Source texts of formatted documents:
....
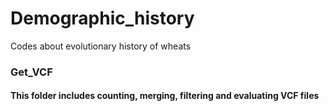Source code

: # Demographic_history
Codes about evolutionary history of wheats

### Get_VCF
#### This folder includes counting, merging, filtering and evaluating VCF files
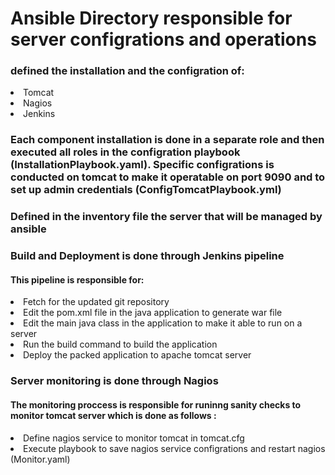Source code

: <h1>Ansible Directory responsible for server configrations and operations</h1>
<h3>defined the installation and the configration of:</h3>
<li>Tomcat</li>
<li>Nagios</li>
<li>Jenkins</li>
<h3>Each component installation is done in a separate role and then executed all roles in the configration playbook (InstallationPlaybook.yaml). Specific configrations is conducted on tomcat to make it operatable on port 9090 and to set up admin credentials (ConfigTomcatPlaybook.yml)</h3>
<h3>Defined in the inventory file the server that will be managed by ansible</h3>
<h3>Build and Deployment is done through Jenkins pipeline</h3>
<h4>This pipeline is responsible for:</h4>
<li>Fetch for the updated git repository</li>
<li>Edit the pom.xml file in the java application to generate war file</li>
<li>Edit the main java class in the application to make it able to run on a server</li>
<li>Run the build command to build the application</li>
<li>Deploy the packed application to apache tomcat server</li>
<h3>Server monitoring is done through Nagios</h3>
<h4>The monitoring proccess is responsible for runinng sanity checks to monitor tomcat server which is done as follows :</h4>
<li>Define nagios service to monitor tomcat in tomcat.cfg</li>
<li>Execute playbook to save nagios service configrations and restart nagios (Monitor.yaml)</li>

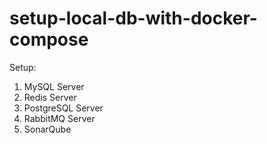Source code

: # setup-local-db-with-docker-compose
Setup:
  1. MySQL Server
  2. Redis Server
  3. PostgreSQL Server
  4. RabbitMQ Server
  5. SonarQube
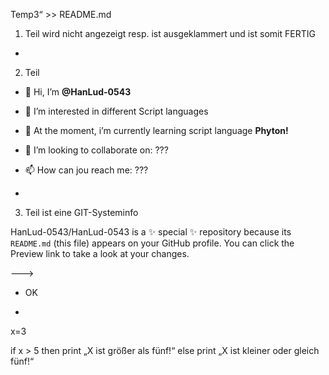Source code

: Temp3“ >> README.md 

<!---

  git init 
  git add README.md 
  git commit -m „first commit“ 
  git branch -M main 
  git remote add origin https://github.com/HanLud-0543/Temp3.git
  git push -u origin main

--->

1. Teil wird nicht angezeigt resp. ist ausgeklammert und ist somit FERTIG
-
2. Teil
- 👋 Hi, I’m **@HanLud-0543**
- 👀 I’m interested in different Script languages 
- 🌱 At the moment, i’m currently learning script language **Phyton!**
- 💞️ I’m looking to collaborate on: ???
- 📫 How can jou reach me: ???

-
3. Teil ist eine GIT-Systeminfo

HanLud-0543/HanLud-0543 is a ✨ special ✨ repository because its `README.md` (this file) appears on your GitHub profile.
You can click the Preview link to take a look at your changes.

--->
- OK

- 
x=3

if x > 5 then
          print „X ist größer als fünf!“
else
          print „X ist kleiner oder gleich fünf!“

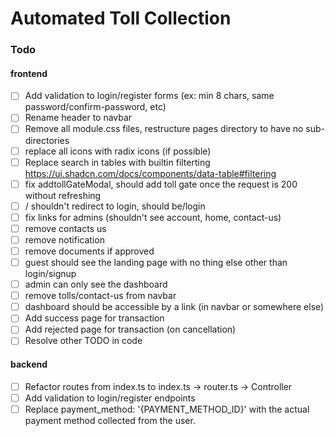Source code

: # Automated Toll Collection

### Todo

#### frontend

- [ ] Add validation to login/register forms (ex: min 8 chars, same password/confirm-password, etc)
- [ ] Rename header to navbar
- [ ] Remove all module.css files, restructure pages directory to have no sub-directories
- [ ] replace all icons with radix icons (if possible)
- [ ] Replace search in tables with builtin filterting https://ui.shadcn.com/docs/components/data-table#filtering
- [ ] fix addtollGateModal, should add toll gate once the request is 200 without refreshing
- [ ] / shouldn't redirect to login, should be/login
- [ ] fix links for admins (shouldn't see account, home, contact-us)
- [ ] remove contacts us
- [ ] remove notification
- [ ] remove documents if approved
- [ ] guest should see the landing page with no thing else other than login/signup
- [ ] admin can only see the dashboard
- [ ] remove tolls/contact-us from navbar
- [ ] dashboard should be accessible by a link (in navbar or somewhere else)
- [ ] Add success page for transaction 
- [ ] Add rejected page for transaction (on cancellation)
- [ ] Resolve other TODO in code

#### backend

- [ ] Refactor routes from index.ts to index.ts -> router.ts -> Controller
- [ ] Add validation to login/register endpoints
- [ ] Replace payment_method: '{PAYMENT_METHOD_ID}' with the actual payment method collected from the user.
....
For this exercise, transcribe the data exactly but without its pictures.

Source code

: # Demographic_history
Codes about evolutionary history of wheats

### Get_VCF
#### This folder includes counting, merging, filtering and evaluating VCF files
Source code

: <h1>Ansible Directory responsible for server configrations and operations</h1>
<h3>defined the installation and the configration of:</h3>
<li>Tomcat</li>
<li>Nagios</li>
<li>Jenkins</li>
<h3>Each component installation is done in a separate role and then executed all roles in the configration playbook (InstallationPlaybook.yaml). Specific configrations is conducted on tomcat to make it operatable on port 9090 and to set up admin credentials (ConfigTomcatPlaybook.yml)</h3>
<h3>Defined in the inventory file the server that will be managed by ansible</h3>
<h3>Build and Deployment is done through Jenkins pipeline</h3>
<h4>This pipeline is responsible for:</h4>
<li>Fetch for the updated git repository</li>
<li>Edit the pom.xml file in the java application to generate war file</li>
<li>Edit the main java class in the application to make it able to run on a server</li>
<li>Run the build command to build the application</li>
<li>Deploy the packed application to apache tomcat server</li>
<h3>Server monitoring is done through Nagios</h3>
<h4>The monitoring proccess is responsible for runinng sanity checks to monitor tomcat server which is done as follows :</h4>
<li>Define nagios service to monitor tomcat in tomcat.cfg</li>
<li>Execute playbook to save nagios service configrations and restart nagios (Monitor.yaml)</li>

Source code

: # setup-local-db-with-docker-compose
Setup:
  1. MySQL Server
  2. Redis Server
  3. PostgreSQL Server
  4. RabbitMQ Server
  5. SonarQube
Source code

: Temp3“ >> README.md 

<!---

  git init 
  git add README.md 
  git commit -m „first commit“ 
  git branch -M main 
  git remote add origin https://github.com/HanLud-0543/Temp3.git
  git push -u origin main

--->

1. Teil wird nicht angezeigt resp. ist ausgeklammert und ist somit FERTIG
-
2. Teil
- 👋 Hi, I’m **@HanLud-0543**
- 👀 I’m interested in different Script languages 
- 🌱 At the moment, i’m currently learning script language **Phyton!**
- 💞️ I’m looking to collaborate on: ???
- 📫 How can jou reach me: ???

-
3. Teil ist eine GIT-Systeminfo

HanLud-0543/HanLud-0543 is a ✨ special ✨ repository because its `README.md` (this file) appears on your GitHub profile.
You can click the Preview link to take a look at your changes.

--->
- OK

- 
x=3

if x > 5 then
          print „X ist größer als fünf!“
else
          print „X ist kleiner oder gleich fünf!“

Source code

: # Automated Toll Collection

### Todo

#### frontend

- [ ] Add validation to login/register forms (ex: min 8 chars, same password/confirm-password, etc)
- [ ] Rename header to navbar
- [ ] Remove all module.css files, restructure pages directory to have no sub-directories
- [ ] replace all icons with radix icons (if possible)
- [ ] Replace search in tables with builtin filterting https://ui.shadcn.com/docs/components/data-table#filtering
- [ ] fix addtollGateModal, should add toll gate once the request is 200 without refreshing
- [ ] / shouldn't redirect to login, should be/login
- [ ] fix links for admins (shouldn't see account, home, contact-us)
- [ ] remove contacts us
- [ ] remove notification
- [ ] remove documents if approved
- [ ] guest should see the landing page with no thing else other than login/signup
- [ ] admin can only see the dashboard
- [ ] remove tolls/contact-us from navbar
- [ ] dashboard should be accessible by a link (in navbar or somewhere else)
- [ ] Add success page for transaction 
- [ ] Add rejected page for transaction (on cancellation)
- [ ] Resolve other TODO in code

#### backend

- [ ] Refactor routes from index.ts to index.ts -> router.ts -> Controller
- [ ] Add validation to login/register endpoints
- [ ] Replace payment_method: '{PAYMENT_METHOD_ID}' with the actual payment method collected from the user.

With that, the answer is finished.